Some additional comments on the text:

* L90: “which has received considerably less attention in the previous debates”: less than what?

* L 99: “...which requires an upgrade of vertical overlap rules” … “the maximum-random overlap was thus retained” => these phrases seem contradictory, maybe this can be written differently/more clearly.

* L138: “Diverse models employed to generate these cloud fields … ensure that the three selected cases comprise a wide range of inhomogeneity.” => This could be interpreted that the differences in models is mainly responsible for inhomogeneity. Isn’t it the main goal to reproduce inhomogeneity observed in nature? All in all, I think model and resolution-induced differences are something which cannot be avoided, rather than something desirable.

* L262: “The difference between the ICA and 3-D was”: output? results? Word missing!

L528: “These findings are in support of cloud regime dependent approaches, which ought to be further boosted to be used in radiation schemes of next-generation atmospheric models.” Is “boosted” the right word here? At least to me, the meaning of this sentence is somewhat unclear (caveat: I am not a native English speaker)

This paper presents an interesting evaluation of the Tripleclouds (TC) method for representing cloud structure in a radiation scheme using benchmark Monte Carlo calculations and three contrasting, realistic 3D cloud scenes. While the McICA method is a more common way to treat cloud structure in operational models, Tripleclouds is attractive because it is free from stochastic noise. The paper goes into some depth in testing and optimizing the various ways in which Tripleclouds can be configured to reduce the errors.  However, I have some major concerns that should be addressed before this paper can be published. The paper is generally well written otherwise.

MAJOR COMMENTS

1. The use of maximum-random overlap is well behind the state-of-the-art and will have led to appreciable biases in your GCM and TC schemes.  The cirrus case is the most obvious: Hogan and Kew (2005, Table 2) found that for this exact case, a GCM-type radiation scheme with maximum-random overlap underestimated the TOA cloud radiative forcing by 42% in the longwave and 48% in the shortwave, compared to the same GCM-type scheme but with the "true" overlap. I expect significant overlap biases to be present in the other two scenes, and indeed I can only explain your TC flux biases with respect to ICA as being due to overlap being too maximal. To test this, simply compute the total cloud cover predicted from the cloud-fraction profile and your maximum-random overlap assumption, and compare it to the actual total cloud cover of the scene.  Note that even the overcast stratocumulus case can have an overlap bias because of the overlapping of sub-grid cloud structures, which ought to be represented by non-maximum overlap of the high-LWC and low-LWC cloudy regions (some schemes use a vertical decorrelation scale for cloud heterogeneities of half that used for cloud boundaries, i.e. around 1 km). I don't believe it would be too complicated to incorporate realistic overlap: this can be done using overlap matrices introduced by Shonk et al. (2010), and an example implementation is in the open-source ecRad package - see the radiation_overlap.F90 source file on GitHub.  The capability has been in older TC implementations for longer - for example, Shonk and Hogan (2010) evaluated the impact of horizontal heterogeneity and vertical overlap using an implementation of Tripleclouds incorporating exponential-random overlap in the Met Office radiation scheme, and stressed the importance of making both horizontal heterogeneity and vertical overlap as realistic as possible.
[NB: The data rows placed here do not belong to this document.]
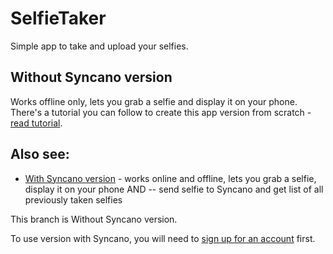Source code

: # SelfieTaker
Simple app to take and upload your selfies.

## Without Syncano version
Works offline only, lets you grab a selfie and display it on your phone. 
There's a tutorial you can follow to create this app version from scratch - [read tutorial](https://github.com/lifcio/SelfieTaker/blob/without_syncano/Tutorial/Tutorial.md).

## Also see:
* [With Syncano version](https://github.com/lifcio/SelfieTaker/tree/with_syncano) - works online and offline, lets you grab a selfie, display it on your phone AND -- send selfie to Syncano and get list of all previously taken selfies

This branch is Without Syncano version.

To use version with Syncano, you will need to [sign up for an account](http://dashboard.syncano.io/#/signup) first.
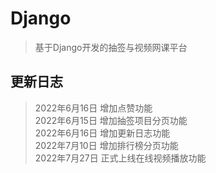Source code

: # Django
> 基于Django开发的抽签与视频网课平台
## 更新日志

>2022年6月16日 增加点赞功能  
2022年6月15日 增加抽签项目分页功能  
2022年6月16日 增加更新日志功能  
2022年7月10日 增加排行榜分页功能  
2022年7月27日 正式上线在线视频播放功能  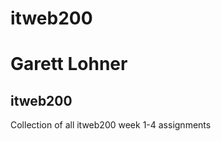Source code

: # itweb200
<h1>Garett Lohner</h1>
<h2>itweb200</h2>
<p>Collection of all itweb200 week 1-4 assignments</p>

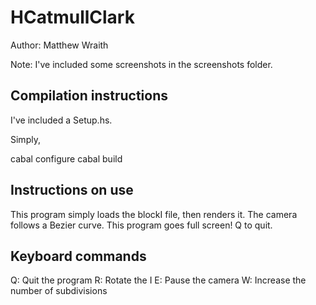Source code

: HCatmullClark
=============


Author: Matthew Wraith

Note: I've included some screenshots in the screenshots folder.


Compilation instructions
------------------------

I've included a Setup.hs.

Simply,

cabal configure
cabal build


Instructions on use
-------------------

This program simply loads the blockI file, then renders it.
The camera follows a Bezier curve.
This program goes full screen! Q to quit.


Keyboard commands
-----------------
Q:      Quit the program
R:      Rotate the I
E:      Pause the camera
W:      Increase the number of subdivisions

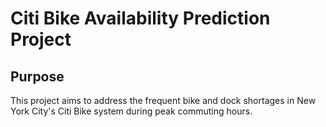# Citi Bike Availability Prediction Project

## Purpose
This project aims to address the frequent bike and dock shortages in New York City's Citi Bike system during peak commuting hours. 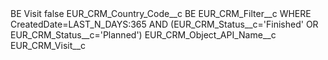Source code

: <?xml version="1.0" encoding="UTF-8"?>
<CustomMetadata xmlns="http://soap.sforce.com/2006/04/metadata" xmlns:xsi="http://www.w3.org/2001/XMLSchema-instance" xmlns:xsd="http://www.w3.org/2001/XMLSchema">
    <label>BE Visit</label>
    <protected>false</protected>
    <values>
        <field>EUR_CRM_Country_Code__c</field>
        <value xsi:type="xsd:string">BE</value>
    </values>
    <values>
        <field>EUR_CRM_Filter__c</field>
        <value xsi:type="xsd:string">WHERE CreatedDate=LAST_N_DAYS:365 AND (EUR_CRM_Status__c=&apos;Finished&apos; OR EUR_CRM_Status__c=&apos;Planned&apos;)</value>
    </values>
    <values>
        <field>EUR_CRM_Object_API_Name__c</field>
        <value xsi:type="xsd:string">EUR_CRM_Visit__c</value>
    </values>
</CustomMetadata>
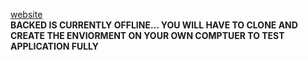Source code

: [website](https://srijal30.github.io/student-help-hub/) <br>
**BACKED IS CURRENTLY OFFLINE... YOU WILL HAVE TO CLONE AND CREATE THE ENVIORMENT ON YOUR OWN COMPTUER TO TEST APPLICATION FULLY**
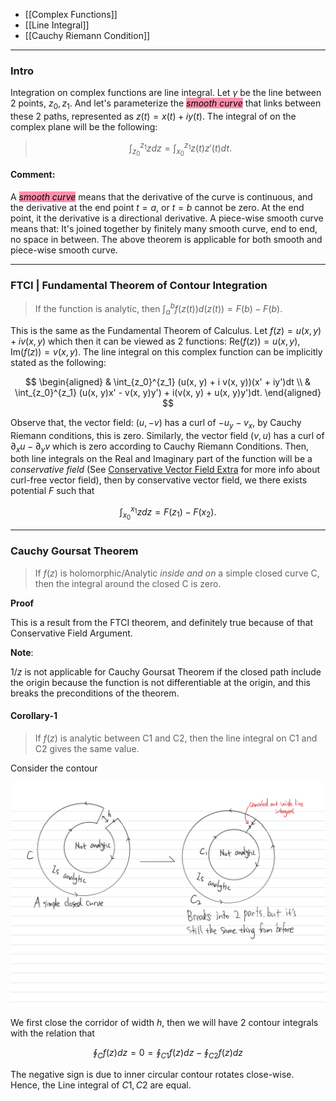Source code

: - [[Complex Functions]]
- [[Line Integral]]
- [[Cauchy Riemann Condition]]

---
### Intro

Integration on complex functions are line integral. Let $\gamma$ be the line between 2 points, $z_0, z_1$. And let's parameterize the <mark style="background: #FF5582A6;">*smooth curve*</mark> that links between these 2 paths, represented as $z(t) = x(t) + i y(t)$. The integral of on the complex plane will be the following: 

> $$
> \int_{z_0}^{z_1} zdz = \int_{x_0}^{z_1}z(t)z'(t)dt. 
> $$


#### Comment: 

A <mark style="background: #FF5582A6;">*smooth curve*</mark> means that the derivative of the curve is continuous, and the derivative at the end point $t = a$, or $t = b$ cannot be zero. At the end point, it the derivative is a directional derivative. A piece-wise smooth curve means that: It's joined together by finitely many smooth curve, end to end, no space in between. The above theorem is applicable for both smooth and piece-wise smooth curve. 

---
### **FTCI | Fundamental Theorem of Contour Integration**

> If the function is analytic, then $\int_{a}^{b} f(z(t))d(z(t)) = F(b) - F(b)$. 

This is the same as the Fundamental Theorem of Calculus.  Let $f(z) = u(x, y) + iv(x, y)$ which then it can be viewed as 2 functions: $\text{Re}(f(z)) = u(x,y), \text{Im}(f(z)) = v(x, y)$. The line integral on this complex function can be implicitly stated as the following: 

$$
\begin{aligned}
	& \int_{z_0}^{z_1} (u(x, y) + i v(x, y))(x' + iy')dt
	\\
	& 
	\int_{z_0}^{z_1} (u(x, y)x' - v(x, y)y') + i(v(x, y) + u(x, y)y')dt.
\end{aligned}
$$

Observe that, the vector field: $(u, -v)$ has a curl of $-u_y - v_x$,  by Cauchy Riemann conditions, this is zero. Similarly, the vector field $(v, u)$ has a curl of $\partial_x u - \partial_y v$ which is zero according to Cauchy Riemann Conditions. Then, both line integrals on the Real and Imaginary part of the function will be a *conservative field* (See [Conservative Vector Field Extra](../Vector%20Calculus/Conservative%20Vector%20Field%20Extra.md) for more info about curl-free vector field), then by conservative vector field, we there exists potential $F$ such that

$$
\int_{x_0}^{x_1} zdz = F(z_1) - F(x_2). 
$$

---
### **Cauchy Goursat Theorem** 

> If $f(z)$ is holomorphic/Analytic *inside and on* a simple closed curve C, then the integral around the closed C is zero. 

**Proof**

This is a result from the FTCI theorem, and definitely true because of that Conservative Field Argument. 

**Note**: 

$1/z$ is not applicable for Cauchy Goursat Theorem if the closed path include the origin because the function is not differentiable at the origin, and this breaks the preconditions of the theorem. 

#### **Corollary-1**

> If $f(z)$ is analytic between C1 and C2, then the line integral on C1 and C2 gives the same value. 

Consider the contour

![Cauchy-Goursat](../../Assets%20By%20Hands/Cauchy-Goursat.png)

We first close the corridor of width $h$, then we will have 2 contour integrals with the relation that

$$\oint_C f(z) dz = 0 = \oint_{C1}f(z) dz - \oint_{C2} f(z)dz$$

The negative sign is due to inner circular contour rotates close-wise. Hence, the Line integral of $C1, C2$ are equal.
2. When comparing TC results to the benchmark, a number of errors are compounded and there is insufficient effort to separate them out for the reader: (1) the overlap parameterization is biased (see above); (2) the split percentile of 50% cannot adequately represent large FSDs; (3) a value of FSD=0.75 is used at various points which is different (often much lower) than the "truth"; and (4) TC is benchmarked against at 3D model when it makes no attempt to represent 3D effects. This leads to tuning of one parameterization to fix a problem caused by another (see comments 18 and 19). Wouldn't it be more satisfactory to evaluate TC against ICA when all the inputs are correct, in order to identify the intrinsic error in TC, then the impact of not knowing the exact overlap or FSD, or not representing 3D effects, can be quantified separately?  Indeed, this is the approach taken by Hogan et al. (2019): their Fig. 7a-c shows that when the correct overlap and FSD is used, the shortwave bias against ICA over 65 scenes is less than 3 W m-2. This was then a firm foundation for them to look at the representation of 3D effects, whereas in your case it would be a firm foundation to look primarily at errors due to parameterizing FSD (although you also have some interesting 3D results).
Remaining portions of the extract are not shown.